#### Assignment:
From the records below, take each line where the string "Human" shows up and copy it.
--- START ---
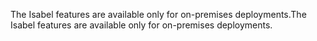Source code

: <span data-ttu-id="12f31-101">The Isabel features are available only for on-premises deployments.</span><span class="sxs-lookup"><span data-stu-id="12f31-101">The Isabel features are available only for on-premises deployments.</span></span>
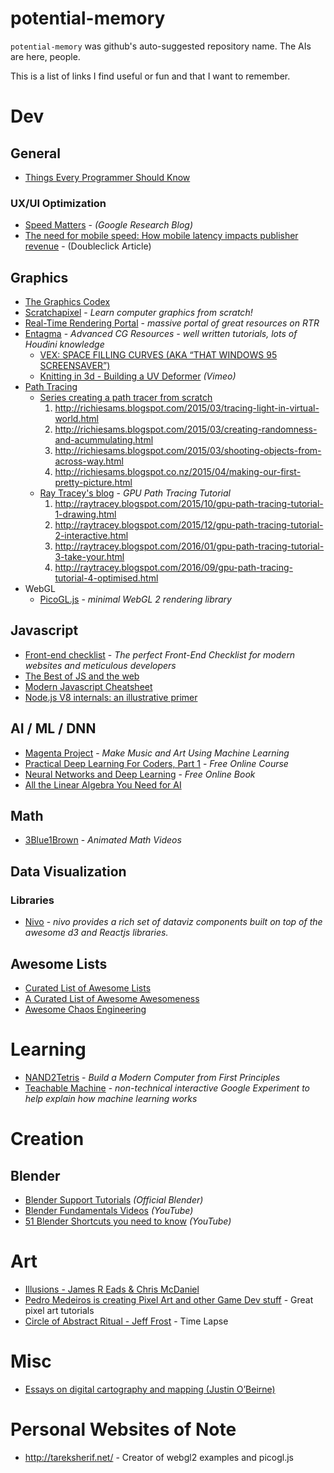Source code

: # potential-memory
`potential-memory` was github's auto-suggested repository name. The AIs are here, people.

This is a list of links I find useful or fun and that I want to remember.

# Dev

## General
* [Things Every Programmer Should Know](https://github.com/mr-mig/every-programmer-should-know)

### UX/UI Optimization
* [Speed Matters](https://research.googleblog.com/2009/06/speed-matters.html) - _(Google Research Blog)_
* [The need for mobile speed: How mobile latency impacts publisher revenue](https://www.doubleclickbygoogle.com/articles/mobile-speed-matters/) - (Doubleclick Article)

## Graphics
* [The Graphics Codex](http://graphicscodex.com/index.php)
* [Scratchapixel](https://www.scratchapixel.com/) - _Learn computer graphics from scratch!_
* [Real-Time Rendering Portal](http://www.realtimerendering.com/portal.html) - _massive portal of great resources on RTR_
* [Entagma](http://www.entagma.com/) - _Advanced CG Resources - well written tutorials, lots of Houdini knowledge_
  * [VEX: SPACE FILLING CURVES (AKA “THAT WINDOWS 95 SCREENSAVER”)](http://www.entagma.com/vex-space-filling-curves-aka-that-windows-95-screensaver/)
  * [Knitting in 3d - Building a UV Deformer](https://vimeo.com/222127455) _(Vimeo)_
* [Path Tracing](https://en.wikipedia.org/wiki/Path_tracing)
  * [Series creating a path tracer from scratch](http://richiesams.blogspot.com)
    1. http://richiesams.blogspot.com/2015/03/tracing-light-in-virtual-world.html
    1. http://richiesams.blogspot.com/2015/03/creating-randomness-and-acummulating.html
    1. http://richiesams.blogspot.com/2015/03/shooting-objects-from-across-way.html
    1. http://richiesams.blogspot.co.nz/2015/04/making-our-first-pretty-picture.html
  * [Ray Tracey's blog](http://raytracey.blogspot.com) - _GPU Path Tracing Tutorial_
    1. http://raytracey.blogspot.com/2015/10/gpu-path-tracing-tutorial-1-drawing.html
    1. http://raytracey.blogspot.com/2015/12/gpu-path-tracing-tutorial-2-interactive.html
    1. http://raytracey.blogspot.com/2016/01/gpu-path-tracing-tutorial-3-take-your.html
    1. http://raytracey.blogspot.com/2016/09/gpu-path-tracing-tutorial-4-optimised.html
* WebGL
  * [PicoGL.js](https://tsherif.github.io/picogl.js/) - _minimal WebGL 2 rendering library_

## Javascript
* [Front-end checklist](http://frontendchecklist.com/) - _The perfect Front-End Checklist for modern websites and meticulous developers_
* [The Best of JS and the web](https://bestof.js.org/)
* [Modern Javascript Cheatsheet](https://github.com/mbeaudru/modern-js-cheatsheet)
* [Node.js V8 internals: an illustrative primer](https://codeburst.io/node-js-v8-internals-an-illustrative-primer-83766e983bf6)

## AI / ML / DNN
* [Magenta Project](https://magenta.tensorflow.org/) - _Make Music and Art Using Machine Learning_ 
* [Practical Deep Learning For Coders, Part 1](http://course.fast.ai/) - _Free Online Course_
* [Neural Networks and Deep Learning](http://neuralnetworksanddeeplearning.com/) - _Free Online Book_
* [All the Linear Algebra You Need for AI](https://github.com/fastai/fastai/blob/master/tutorials/linalg_pytorch.ipynb)

## Math
* [3Blue1Brown](https://www.youtube.com/channel/UCYO_jab_esuFRV4b17AJtAw) - _Animated Math Videos_

## Data Visualization

### Libraries
* [Nivo](http://nivo.rocks/#/) - _nivo provides a rich set of dataviz components
built on top of the awesome d3 and Reactjs libraries._

## Awesome Lists
* [Curated List of Awesome Lists](https://github.com/sindresorhus/awesome)
* [A Curated List of Awesome Awesomeness](https://github.com/bayandin/awesome-awesomeness)
* [Awesome Chaos Engineering](https://github.com/dastergon/awesome-chaos-engineering)

# Learning
* [NAND2Tetris](https://www.coursera.org/learn/nand2tetris2) - _Build a Modern Computer from First Principles_
* [Teachable Machine](https://teachablemachine.withgoogle.com/) - _non-technical interactive Google Experiment to help explain how machine learning works_
# Creation

## Blender
* [Blender Support Tutorials](https://www.blender.org/support/tutorials/) _(Official Blender)_
* [Blender Fundamentals Videos](https://www.youtube.com/playlist?list=PLa1F2ddGya_8V90Kd5eC5PeBjySbXWGK1) _(YouTube)_
* [51 Blender Shortcuts you need to know](https://www.youtube.com/watch?v=CWgKrFk5gU4) _(YouTube)_

# Art
* [Illusions - James R Eads & Chris McDaniel](http://www.jamesreads.com/#/glitch-motion/)
* [Pedro Medeiros is creating Pixel Art and other Game Dev stuff](https://www.patreon.com/saint11/posts) - Great pixel art tutorials
* [Circle of Abstract Ritual - Jeff Frost](https://vimeo.com/106181453) - Time Lapse

# Misc
* [Essays on digital cartography and mapping (Justin O’Beirne)](https://www.justinobeirne.com/)

# Personal Websites of Note
* http://tareksherif.net/ - Creator of webgl2 examples and picogl.js
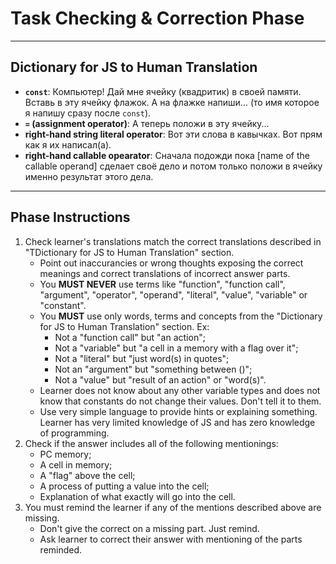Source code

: # Task Checking & Correction Phase

---

## Dictionary for JS to Human Translation

* **`const`**: Компьютер! Дай мне ячейку (квадритик) в своей памяти. Вставь в эту ячейку флажок. А на флажке напиши... (то имя которое я напишу сразу после `const`).
* **`=` (assignment operator)**: А теперь положи в эту ячейку...
* **right-hand string literal operator**: Вот эти слова в кавычках. Вот прям как я их написал(а).
* **right-hand callable opearator**: Сначала подожди пока [name of the callable operand] сделает своё дело и потом только положи в ячейку именно результат этого дела.

---

## Phase Instructions

1. Check learner's translations match the correct translations described in "TDictionary for JS to Human Translation" section.
    * Point out inaccurancies or wrong thoughts exposing the correct meanings and correct translations of incorrect answer parts.
    * You **MUST NEVER** use terms like "function", "function call", "argument", "operator", "operand", "literal", "value", "variable" or "constant".
    * You **MUST** use only words, terms and concepts from the "Dictionary for JS to Human Translation" section. Ex:
        * Not a "function call" but "an action";
        * Not a "variable" but "a cell in a memory with a flag over it";
        * Not a "literal" but "just word(s) in quotes";
        * Not an "argument" but "something between ()";
        * Not a "value" but "result of an action" or "word(s)".
    * Learner does not know about any other variable types and does not know that constants do not change their values. Don't tell it to them.
    * Use very simple language to provide hints or explaining something. Learner has very limited knowledge of JS and has zero knowledge of programming.
2. Check if the answer includes all of the following mentionings:
    * PC memory;
    * A cell in memory;
    * A "flag" above the cell;
    * A process of putting a value into the cell;
    * Explanation of what exactly will go into the cell.
3. You must remind the learner if any of the mentions described above are missing.
    * Don't give the correct on a missing part. Just remind.
    * Ask learner to correct their answer with mentioning of the parts reminded.
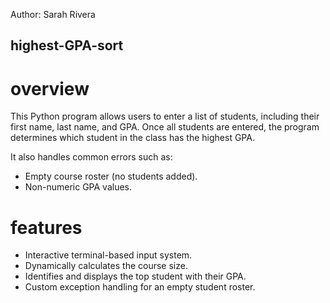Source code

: Author: Sarah Rivera

## highest-GPA-sort


# overview 
This Python program allows users to enter a list of students, including their first name, last name, and GPA.
Once all students are entered, the program determines which student in the class has the highest GPA.

It also handles common errors such as:

- Empty course roster (no students added).
- Non-numeric GPA values.

# features 
- Interactive terminal-based input system.
- Dynamically calculates the course size.
- Identifies and displays the top student with their GPA.
- Custom exception handling for an empty student roster.
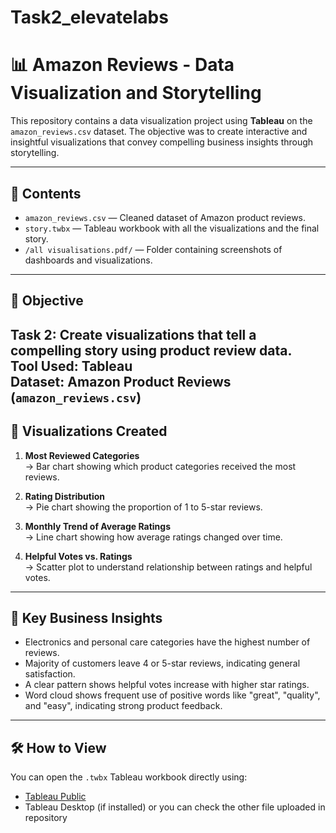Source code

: # Task2_elevatelabs
# 📊 Amazon Reviews - Data Visualization and Storytelling

This repository contains a data visualization project using **Tableau** on the `amazon_reviews.csv` dataset. The objective was to create interactive and insightful visualizations that convey compelling business insights through storytelling.

---

## 📁 Contents

- `amazon_reviews.csv` — Cleaned dataset of Amazon product reviews.
- `story.twbx` — Tableau workbook with all the visualizations and the final story.
- `/all visualisations.pdf/` — Folder containing screenshots of dashboards and visualizations.
---

## 🧠 Objective
**Task 2**: Create visualizations that tell a compelling story using product review data.  
**Tool Used**: Tableau  
**Dataset**: Amazon Product Reviews (`amazon_reviews.csv`)
---

## 📌 Visualizations Created

1. **Most Reviewed Categories**  
   → Bar chart showing which product categories received the most reviews.

2. **Rating Distribution**  
   → Pie chart showing the proportion of 1 to 5-star reviews.

3. **Monthly Trend of Average Ratings**  
   → Line chart showing how average ratings changed over time.

4. **Helpful Votes vs. Ratings**  
   → Scatter plot to understand relationship between ratings and helpful votes.


---

## 🎯 Key Business Insights

- Electronics and personal care categories have the highest number of reviews.
- Majority of customers leave 4 or 5-star reviews, indicating general satisfaction.
- A clear pattern shows helpful votes increase with higher star ratings.
- Word cloud shows frequent use of positive words like "great", "quality", and "easy", indicating strong product feedback.

---

## 🛠 How to View

You can open the `.twbx` Tableau workbook directly using:
- [Tableau Public](https://public.tableau.com/s/)
- Tableau Desktop (if installed) or you can check the other file uploaded in repository

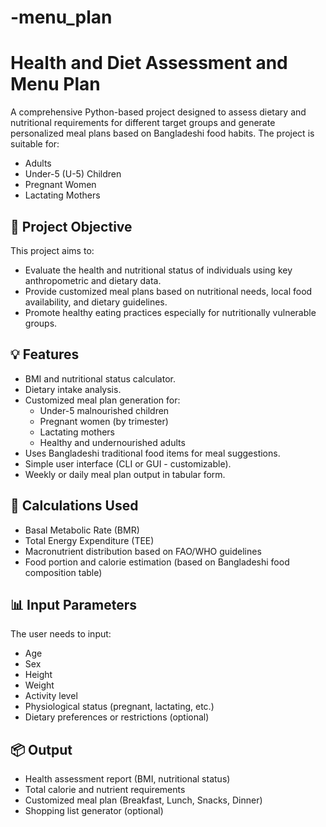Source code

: # -menu_plan
# Health and Diet Assessment and Menu Plan

A comprehensive Python-based project designed to assess dietary and nutritional requirements for different target groups and generate personalized meal plans based on Bangladeshi food habits. The project is suitable for:

- Adults  
- Under-5 (U-5) Children  
- Pregnant Women  
- Lactating Mothers

## 📌 Project Objective

This project aims to:
- Evaluate the health and nutritional status of individuals using key anthropometric and dietary data.
- Provide customized meal plans based on nutritional needs, local food availability, and dietary guidelines.
- Promote healthy eating practices especially for nutritionally vulnerable groups.

## 💡 Features

- BMI and nutritional status calculator.
- Dietary intake analysis.
- Customized meal plan generation for:
  - Under-5 malnourished children
  - Pregnant women (by trimester)
  - Lactating mothers
  - Healthy and undernourished adults
- Uses Bangladeshi traditional food items for meal suggestions.
- Simple user interface (CLI or GUI - customizable).
- Weekly or daily meal plan output in tabular form.
  
## 🧮 Calculations Used

- Basal Metabolic Rate (BMR)
- Total Energy Expenditure (TEE)
- Macronutrient distribution based on FAO/WHO guidelines
- Food portion and calorie estimation (based on Bangladeshi food composition table)

## 📊 Input Parameters

The user needs to input:
- Age
- Sex
- Height
- Weight
- Activity level
- Physiological status (pregnant, lactating, etc.)
- Dietary preferences or restrictions (optional)

## 📦 Output

- Health assessment report (BMI, nutritional status)
- Total calorie and nutrient requirements
- Customized meal plan (Breakfast, Lunch, Snacks, Dinner)
- Shopping list generator (optional)


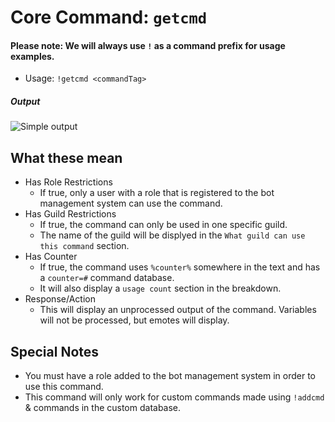 # Core Command: `getcmd`
#### Please note: We will always use `!` as a command prefix for usage examples.
* Usage: `!getcmd <commandTag>`

##### Output
![Simple output](https://img.rms0.org/persist/gitimg/modu3.png)

## What these mean
* Has Role Restrictions
  * If true, only a user with a role that is registered to the bot management system can use the command.
* Has Guild Restrictions
  * If true, the command can only be used in one specific guild.
  * The name of the guild will be displyed in the `What guild can use this command` section.
* Has Counter
  * If true, the command uses `%counter%` somewhere in the text and has a `counter=#` command database.
  * It will also display a `usage count` section in the breakdown.
* Response/Action
  * This will display an unprocessed output of the command. Variables will not be processed, but emotes will display.

## Special Notes
* You must have a role added to the bot management system in order to use this command.
* This command will only work for custom commands made using `!addcmd` & commands in the custom database.
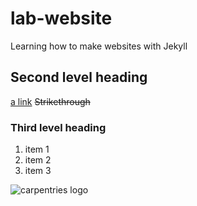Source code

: # lab-website
Learning how to make websites with Jekyll

## Second level heading
[a link](https://carpentries.org)
~~Strikethrough~~

### Third level heading
1. item 1
2. item 2
5. item 3

![carpentries logo](https://github.com/carpentries/carpentries.org/blob/main/images/TheCarpentries-opengraph.png?raw=true "Carpentries Logo")

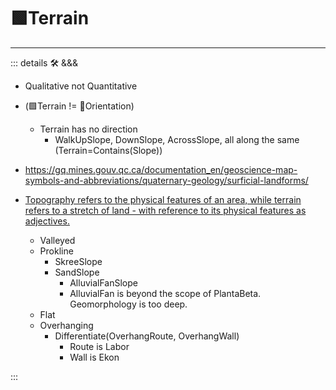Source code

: # 🟩<ekos>Terrain</ekos>

---

<!-- =================================================== -->
<!-- =================================================== -->
<!-- =================================================== -->
<!-- =================================================== -->
<!-- =================================================== -->
::: details 🛠 <dev>&&&</dev>

- Qualitative not Quantitative

- (🟩Terrain != 🔻Orientation)
    - Terrain has no direction
        - WalkUpSlope, DownSlope, AcrossSlope, all along the same (Terrain=Contains(Slope))

- <https://gq.mines.gouv.qc.ca/documentation_en/geoscience-map-symbols-and-abbreviations/quaternary-geology/surficial-landforms/>

- [Topography refers to the physical features of an area, while terrain refers to a stretch of land - with reference to its physical features as adjectives.](https://hinative.com/questions/17497955)
    - Valleyed
    - Prokline
        - SkreeSlope
        - SandSlope
            - AlluvialFanSlope
            - AlluvialFan is beyond the scope of PlantaBeta. Geomorphology is too deep.
    - Flat
    - Overhanging
        - Differentiate(OverhangRoute, OverhangWall)
            - Route is Labor
            - Wall is Ekon

:::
--- END ---
#### Task output:
## Dictionary for JS to Human Translation
1. Check learner's translations match the correct translations described in "TDictionary for JS to Human Translation" section.
    * You **MUST** use only words, terms and concepts from the "Dictionary for JS to Human Translation" section. Ex:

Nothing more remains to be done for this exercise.